(Saved entries)
○ ○ ○ ○ ○ ○ ○

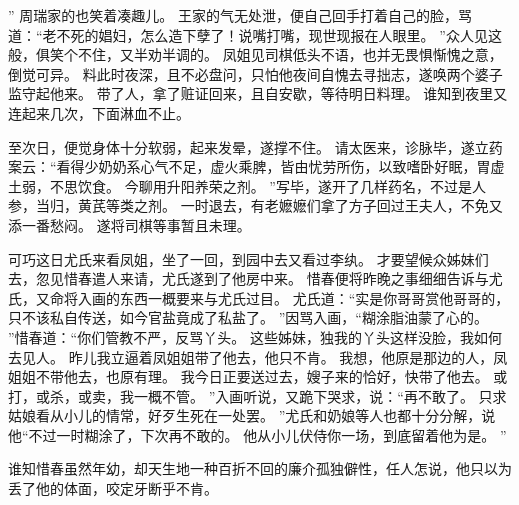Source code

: ”
周瑞家的也笑着凑趣儿。
王家的气无处泄，便自己回手打着自己的脸，骂道：“老不死的娼妇，怎么造下孽了！说嘴打嘴，现世现报在人眼里。
”众人见这般，俱笑个不住，又半劝半调的。
凤姐见司棋低头不语，也并无畏惧惭愧之意，倒觉可异。
料此时夜深，且不必盘问，只怕他夜间自愧去寻拙志，遂唤两个婆子监守起他来。
带了人，拿了赃证回来，且自安歇，等待明日料理。
谁知到夜里又连起来几次，下面淋血不止。
\par
至次日，便觉身体十分软弱，起来发晕，遂撑不住。
请太医来，诊脉毕，遂立药案云：“看得少奶奶系心气不足，虚火乘脾，皆由忧劳所伤，以致嗜卧好眠，胃虚土弱，不思饮食。
今聊用升阳养荣之剂。
”写毕，遂开了几样药名，不过是人参，当归，黄芪等类之剂。
一时退去，有老嬷嬷们拿了方子回过王夫人，不免又添一番愁闷。
遂将司棋等事暂且未理。
\par
可巧这日尤氏来看凤姐，坐了一回，到园中去又看过李纨。
才要望候众姊妹们去，忽见惜春遣人来请，尤氏遂到了他房中来。
惜春便将昨晚之事细细告诉与尤氏，又命将入画的东西一概要来与尤氏过目。
尤氏道：“实是你哥哥赏他哥哥的，只不该私自传送，如今官盐竟成了私盐了。
”因骂入画，“糊涂脂油蒙了心的。
”惜春道：“你们管教不严，反骂丫头。
这些姊妹，独我的丫头这样没脸，我如何去见人。
昨儿我立逼着凤姐姐带了他去，他只不肯。
我想，他原是那边的人，凤姐姐不带他去，也原有理。
我今日正要送过去，嫂子来的恰好，快带了他去。
或打，或杀，或卖，我一概不管。
”入画听说，又跪下哭求，说：“再不敢了。
只求姑娘看从小儿的情常，好歹生死在一处罢。
”尤氏和奶娘等人也都十分分解，说他“不过一时糊涂了，下次再不敢的。
他从小儿伏侍你一场，到底留着他为是。
”\par
谁知惜春虽然年幼，却天生地一种百折不回的廉介孤独僻性，任人怎说，他只以为丢了他的体面，咬定牙断乎不肯。
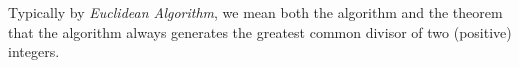 \documentclass{../ximera}
\begin{document}
			

					




Typically by \emph{Euclidean Algorithm}, we mean  both the algorithm and the theorem that the algorithm always generates the greatest common divisor of two (positive) integers.
\end{document}
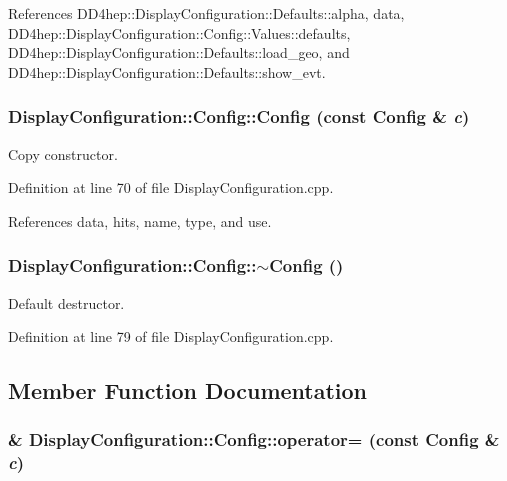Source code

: References DD4hep::DisplayConfiguration::Defaults::alpha, data, DD4hep::DisplayConfiguration::Config::Values::defaults, DD4hep::DisplayConfiguration::Defaults::load\_\-geo, and DD4hep::DisplayConfiguration::Defaults::show\_\-evt.\hypertarget{class_d_d4hep_1_1_display_configuration_1_1_config_ab5d7a0d2cf59ed2ca47afabd66fd2918}{
\subsubsection[{Config}]{\setlength{\rightskip}{0pt plus 5cm}DisplayConfiguration::Config::Config (const {\bf Config} \& {\em c})}}
\label{class_d_d4hep_1_1_display_configuration_1_1_config_ab5d7a0d2cf59ed2ca47afabd66fd2918}


Copy constructor. 

Definition at line 70 of file DisplayConfiguration.cpp.

References data, hits, name, type, and use.\hypertarget{class_d_d4hep_1_1_display_configuration_1_1_config_a3ae52820778d8b7cdf70518bc1504c8f}{
\subsubsection[{$\sim$Config}]{\setlength{\rightskip}{0pt plus 5cm}DisplayConfiguration::Config::$\sim$Config ()}}
\label{class_d_d4hep_1_1_display_configuration_1_1_config_a3ae52820778d8b7cdf70518bc1504c8f}


Default destructor. 

Definition at line 79 of file DisplayConfiguration.cpp.

\subsection{Member Function Documentation}
\hypertarget{class_d_d4hep_1_1_display_configuration_1_1_config_a4fd5de82887e43ea1a99204c73e13c47}{
\subsubsection[{operator=}]{ \& DisplayConfiguration::Config::operator= (const {\bf Config} \& {\em c})}}
\label{class_d_d4hep_1_1_display_configuration_1_1_config_a4fd5de82887e43ea1a99204c73e13c47}


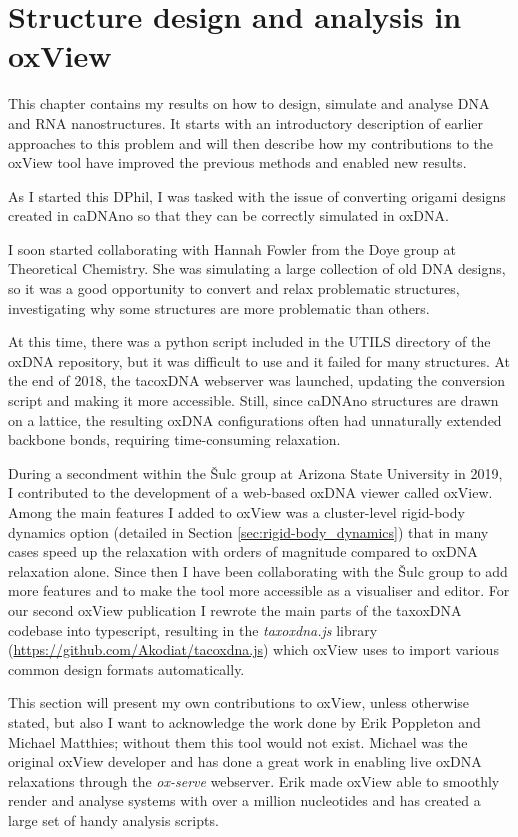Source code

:\chapter{\label{ch:oxview}Structure design and analysis in oxView}

\minitoc

This chapter contains my results on how to design, simulate and analyse DNA and RNA nanostructures. It starts with an introductory description of earlier approaches to this problem and will then describe how my contributions to the oxView tool have improved the previous methods and enabled new results.

As I started this DPhil, I was tasked with the issue of converting origami designs created in caDNAno so that they can be correctly simulated in oxDNA.

I soon started collaborating with Hannah Fowler from the Doye group at Theoretical Chemistry. She was simulating a large collection of old DNA designs, so it was a good opportunity to convert and relax problematic structures, investigating why some structures are more problematic than others.

At this time, there was a python script included in the UTILS directory of the oxDNA repository, but it was difficult to use and it failed for many structures. At the end of 2018, the tacoxDNA webserver \cite{suma2019tacoxdna} was launched, updating the conversion script and making it more accessible. Still, since caDNAno structures are drawn on a lattice, the resulting oxDNA configurations often had unnaturally extended backbone bonds, requiring time-consuming relaxation.

During a secondment within the {\v{S}}ulc group at Arizona State University in 2019, I contributed to the development of a web-based oxDNA viewer called oxView\cite{poppleton2020design}. Among the main features I added to oxView was a cluster-level rigid-body dynamics option (detailed in Section \ref{sec:rigid-body_dynamics}) that in many cases speed up the relaxation with orders of magnitude compared to oxDNA relaxation alone. Since then I have been collaborating with the {\v{S}}ulc group to add more features and to make the tool more accessible as a visualiser and editor. For our second oxView publication I rewrote the main parts of the taxoxDNA codebase into typescript, resulting in the \emph{taxoxdna.js} library (\url{https://github.com/Akodiat/tacoxdna.js}) which oxView uses to import various common design formats automatically.

This section will present my own contributions to oxView, unless otherwise stated, but also I want to acknowledge the work done by Erik Poppleton and Michael Matthies; without them this tool would not exist. Michael was the original oxView developer and has done a great work in enabling live oxDNA relaxations through the \emph{ox-serve} webserver. Erik made oxView able to smoothly render and analyse systems with over a million nucleotides and has created a large set of handy analysis scripts.

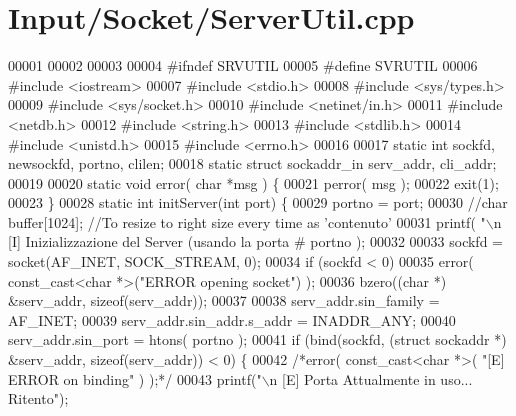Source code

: \hypertarget{ServerUtil_8cpp_source}{\section{\-Input/\-Socket/\-Server\-Util.cpp}
}

\begin{DoxyCode}
00001 
00002 
00003 
00004 \textcolor{preprocessor}{#ifndef SRVUTIL}
00005 \textcolor{preprocessor}{}\textcolor{preprocessor}{#define SVRUTIL}
00006 \textcolor{preprocessor}{}\textcolor{preprocessor}{#include <iostream>}
00007 \textcolor{preprocessor}{#include <stdio.h>}
00008 \textcolor{preprocessor}{#include <sys/types.h>}
00009 \textcolor{preprocessor}{#include <sys/socket.h>}
00010 \textcolor{preprocessor}{#include <netinet/in.h>}
00011 \textcolor{preprocessor}{#include <netdb.h>}
00012 \textcolor{preprocessor}{#include <string.h>}
00013 \textcolor{preprocessor}{#include <stdlib.h>}
00014 \textcolor{preprocessor}{#include <unistd.h>}
00015 \textcolor{preprocessor}{#include <errno.h>}
00016 
00017 \textcolor{keyword}{static} \textcolor{keywordtype}{int} sockfd, newsockfd, portno, clilen;
00018 \textcolor{keyword}{static} \textcolor{keyword}{struct }sockaddr\_in serv\_addr, cli\_addr;
00019 
00020 \textcolor{keyword}{static} \textcolor{keywordtype}{void} error( \textcolor{keywordtype}{char} *msg ) \{
00021   perror(  msg );
00022   exit(1);
00023 \}
00028 \textcolor{keyword}{static} \textcolor{keywordtype}{int} initServer(\textcolor{keywordtype}{int} port) \{
00029      portno = port;
00030      \textcolor{comment}{//char buffer[1024]; //To resize to right size every time as 'contenuto'}
00031      printf( \textcolor{stringliteral}{"\(\backslash\)n [I] Inizializzazione del Server (usando la porta #%
      portno );
00032 
00033      sockfd = socket(AF\_INET, SOCK\_STREAM, 0);
00034      \textcolor{keywordflow}{if} (sockfd < 0)
00035          error( const\_cast<char *>(\textcolor{stringliteral}{"ERROR opening socket"}) );
00036      bzero((\textcolor{keywordtype}{char} *) &serv\_addr, \textcolor{keyword}{sizeof}(serv\_addr));
00037 
00038      serv\_addr.sin\_family = AF\_INET;
00039      serv\_addr.sin\_addr.s\_addr = INADDR\_ANY;
00040      serv\_addr.sin\_port = htons( portno );
00041      \textcolor{keywordflow}{if} (bind(sockfd, (\textcolor{keyword}{struct} sockaddr *) &serv\_addr, \textcolor{keyword}{sizeof}(serv\_addr)) < 0) \{
00042        \textcolor{comment}{/*error( const\_cast<char *>( "[E] ERROR on binding" ) );*/}
00043                  printf(\textcolor{stringliteral}{"\(\backslash\)n [E] Porta Attualmente in uso... Ritento"});
}
\end{DoxyCode}
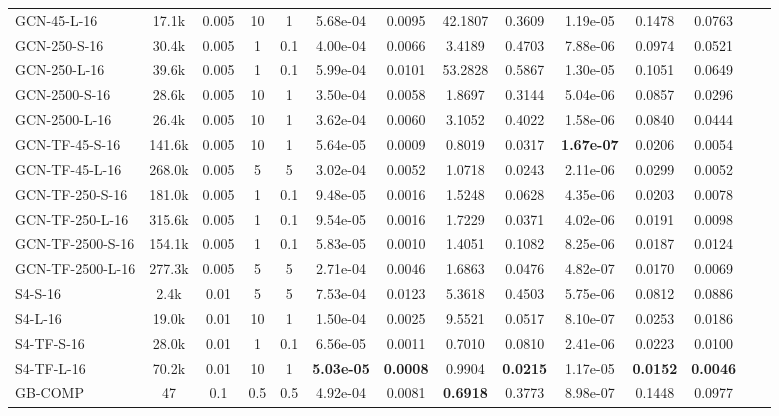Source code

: \begin{table*}[h]
{\begin{tabular}{lccccccccccccc}
            GCN-45-L-16 & 17.1k & 0.005 & 10 & 1 & 5.68e-04 & 0.0095 & 42.1807 & 0.3609 & 1.19e-05 & 0.1478 & 0.0763 \\
            GCN-250-S-16 & 30.4k & 0.005 & 1 & 0.1 & 4.00e-04 & 0.0066 & 3.4189 & 0.4703 & 7.88e-06 & 0.0974 & 0.0521 \\
            GCN-250-L-16 & 39.6k & 0.005 & 1 & 0.1 & 5.99e-04 & 0.0101 & 53.2828 & 0.5867 & 1.30e-05 & 0.1051 & 0.0649 \\
            GCN-2500-S-16 & 28.6k & 0.005 & 10 & 1 & 3.50e-04 & 0.0058 & 1.8697 & 0.3144 & 5.04e-06 & 0.0857 & 0.0296 \\
            GCN-2500-L-16 & 26.4k & 0.005 & 10 & 1 & 3.62e-04 & 0.0060 & 3.1052 & 0.4022 & 1.58e-06 & 0.0840 & 0.0444 \\
            \hline
            GCN-TF-45-S-16 & 141.6k & 0.005 & 10 & 1 & 5.64e-05 & 0.0009 & 0.8019 & 0.0317 & \textbf{1.67e-07} & 0.0206 & 0.0054 \\
            GCN-TF-45-L-16 & 268.0k & 0.005 & 5 & 5 & 3.02e-04 & 0.0052 & 1.0718 & 0.0243 & 2.11e-06 & 0.0299 & 0.0052 \\
            GCN-TF-250-S-16 & 181.0k & 0.005 & 1 & 0.1 & 9.48e-05 & 0.0016 & 1.5248 & 0.0628 & 4.35e-06 & 0.0203 & 0.0078 \\
            GCN-TF-250-L-16 & 315.6k & 0.005 & 1 & 0.1 & 9.54e-05 & 0.0016 & 1.7229 & 0.0371 & 4.02e-06 & 0.0191 & 0.0098 \\
            GCN-TF-2500-S-16 & 154.1k & 0.005 & 1 & 0.1 & 5.83e-05 & 0.0010 & 1.4051 & 0.1082 & 8.25e-06 & 0.0187 & 0.0124 \\
            GCN-TF-2500-L-16 & 277.3k & 0.005 & 5 & 5 & 2.71e-04 & 0.0046 & 1.6863 & 0.0476 & 4.82e-07 & 0.0170 & 0.0069 \\
            \hline
            S4-S-16 & 2.4k & 0.01 & 5 & 5 & 7.53e-04 & 0.0123 & 5.3618 & 0.4503 & 5.75e-06 & 0.0812 & 0.0886 \\
            S4-L-16 & 19.0k & 0.01 & 10 & 1 & 1.50e-04 & 0.0025 & 9.5521 & 0.0517 & 8.10e-07 & 0.0253 & 0.0186 \\
            \hline
            S4-TF-S-16 & 28.0k & 0.01 & 1 & 0.1 & 6.56e-05 & 0.0011 & 0.7010 & 0.0810 & 2.41e-06 & 0.0223 & 0.0100 \\
            S4-TF-L-16 & 70.2k & 0.01 & 10 & 1 & \textbf{5.03e-05} & \textbf{0.0008} & 0.9904 & \textbf{0.0215} & 1.17e-05 & \textbf{0.0152} & \textbf{0.0046} \\
            \hline
            GB-COMP & 47 & 0.1 & 0.5 & 0.5 & 4.92e-04 & 0.0081 & \textbf{0.6918} & 0.3773 & 8.98e-07 & 0.1448 & 0.0977 \\
            \hline
            \hline
        \end{tabular}
    }
\end{table*}

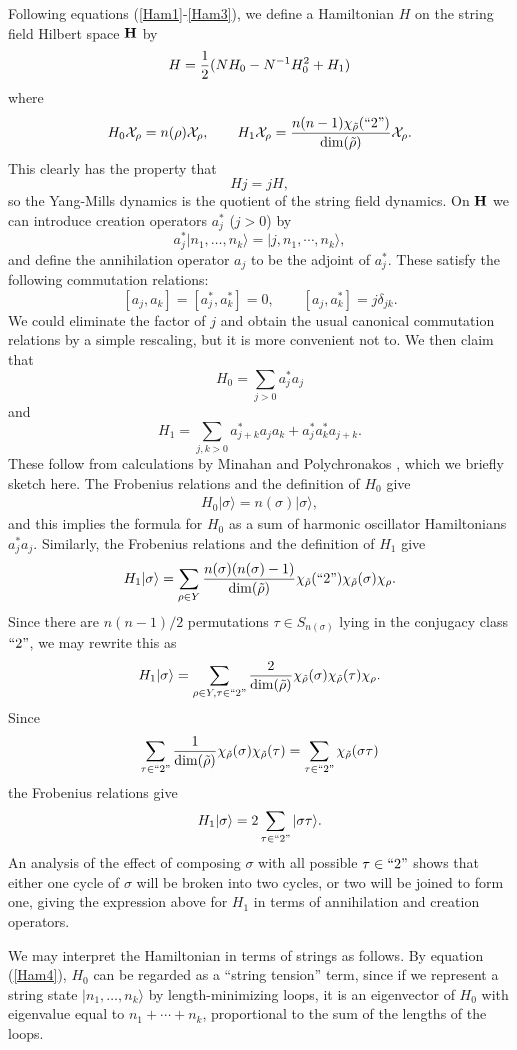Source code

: \documentclass[12pt]{article}
\newcommand{\ba}{\begin{eqnarray}}
\newcommand{\Chi}{{\cal X}}
\newcommand{\ea}{\end{eqnarray}}
\renewcommand{\H}{{\bf H}}
\newcommand{\hf}{{1\over 2}}
\begin{document}
Following equations (\ref{Ham1}-\ref{Ham3}),
we define a Hamiltonian $H$ on the string field Hilbert space $\H$ by
\[      H = \hf(N H_0 - N^{-1} H_0^2 + H_1)  \]
where
\[    H_0 \Chi_\rho =  n(\rho)\Chi_\rho  ,\qquad
  H_1 \Chi_\rho =  {n(n-1)\chi_{\tilde\rho}(``2")\over \dim(\tilde\rho)}
\Chi_\rho.  \]
This clearly has the property that
\[             H j = j H ,\]
so the Yang-Mills dynamics is the quotient of the string field
dynamics.
On $\H$ we can introduce creation operators $a_j^\ast$ ($j > 0$) by
\[       a_j^\ast |n_1, \dots, n_k\rangle =  |j, n_1,
\cdots, n_k\rangle  ,\]
and define the
annihilation operator $a_j$ to be the adjoint of $a_j^\ast$.
These satisfy the following commutation relations:
\[     [a_j,a_k] = [a^\ast_j, a^\ast_k] = 0 ,\qquad
     [a_j, a^\ast_k] = j\delta_{jk}  .\]
We could eliminate the factor of $j$ and obtain the usual canonical
commutation relations by a simple rescaling, but it is more convenient
not to.   We then claim that
\[         H_0 = \sum_{j > 0}  a^\ast_j a_j  \]
and
\[         H_1 = \sum_{j,k > 0}  a^\ast_{j+k} a_j a_k +
a^\ast_j a^\ast_k a_{j+k}  .\]
These follow from calculations by Minahan and Polychronakos
\cite{MP}, which we briefly sketch here.  The Frobenius relations
and the definition of $H_0$ give
\ba          H_0 |\sigma\rangle = n(\sigma) |\sigma\rangle ,
\label{Ham4} \ea
and this implies the formula for $H_0$ as a sum of harmonic oscillator
Hamiltonians $a^\ast_j a_j$.  Similarly, the Frobenius relations and
the definition of $H_1$ give
\[      H_1 |\sigma\rangle =  \sum_{\rho\in Y} {n(\sigma)(n(\sigma)-1)\over
\dim(\tilde \rho)} \chi_{\tilde\rho}(``2") \chi_{\tilde\rho}(\sigma)
\chi_\rho  .\]
Since there are $n(n-1)/2$ permutations $\tau \in S_{n(\sigma)}$ lying in
the conjugacy class $``2"$, we may rewrite this as
\[      H_1 |\sigma\rangle =  \sum_{\rho\in Y, \tau \in ``2"}
{2\over \dim(\tilde \rho)}
\chi_{\tilde\rho}(\sigma) \chi_{\tilde\rho}(\tau) \chi_\rho  .\]
Since
\[        \sum_{\tau \in ``2"} {1\over \dim(\tilde\rho)}
\chi_{\tilde\rho}(\sigma) \chi_{\tilde\rho}(\tau) =
\sum_{\tau \in ``2"} \chi_{\tilde\rho}(\sigma\tau)  \]
the Frobenius relations give
\ba      H_1 |\sigma\rangle =  2\sum_{\tau \in ``2"}
|\sigma\tau\rangle  .\label{Ham5}  \ea
An analysis of the effect of composing $\sigma$ with all possible
$\tau \in ``2"$ shows that either one cycle of $\sigma$ will be broken
into two cycles, or two will be joined to form one, giving the
expression above for $H_1$ in terms of annihilation and creation
operators.

We may interpret the Hamiltonian in terms of strings
as follows.  By equation (\ref{Ham4}),
$H_0$ can be regarded as a ``string
tension'' term, since if we represent a string state $|n_1, \dots,
n_k\rangle$ by length-minimizing loops, it is an eigenvector of $H_0$
with eigenvalue equal to $n_1 + \cdots + n_k$, proportional to
the sum of the lengths of the loops.
\end{document}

○ ○ ○ ○ ○ ○ ○

● EXERCISE DIRECTIONS
Give back exactly the lines above starting at the line where "Definition at line 70" appears and ending at the line where "References data, hits, name, type, and" appears, both included, with no other lines.

● WRITTEN ANSWER
Definition at line 70 of file DisplayConfiguration.cpp.

References data, hits, name, type, and use.\hypertarget{class_d_d4hep_1_1_display_configuration_1_1_config_a3ae52820778d8b7cdf70518bc1504c8f}{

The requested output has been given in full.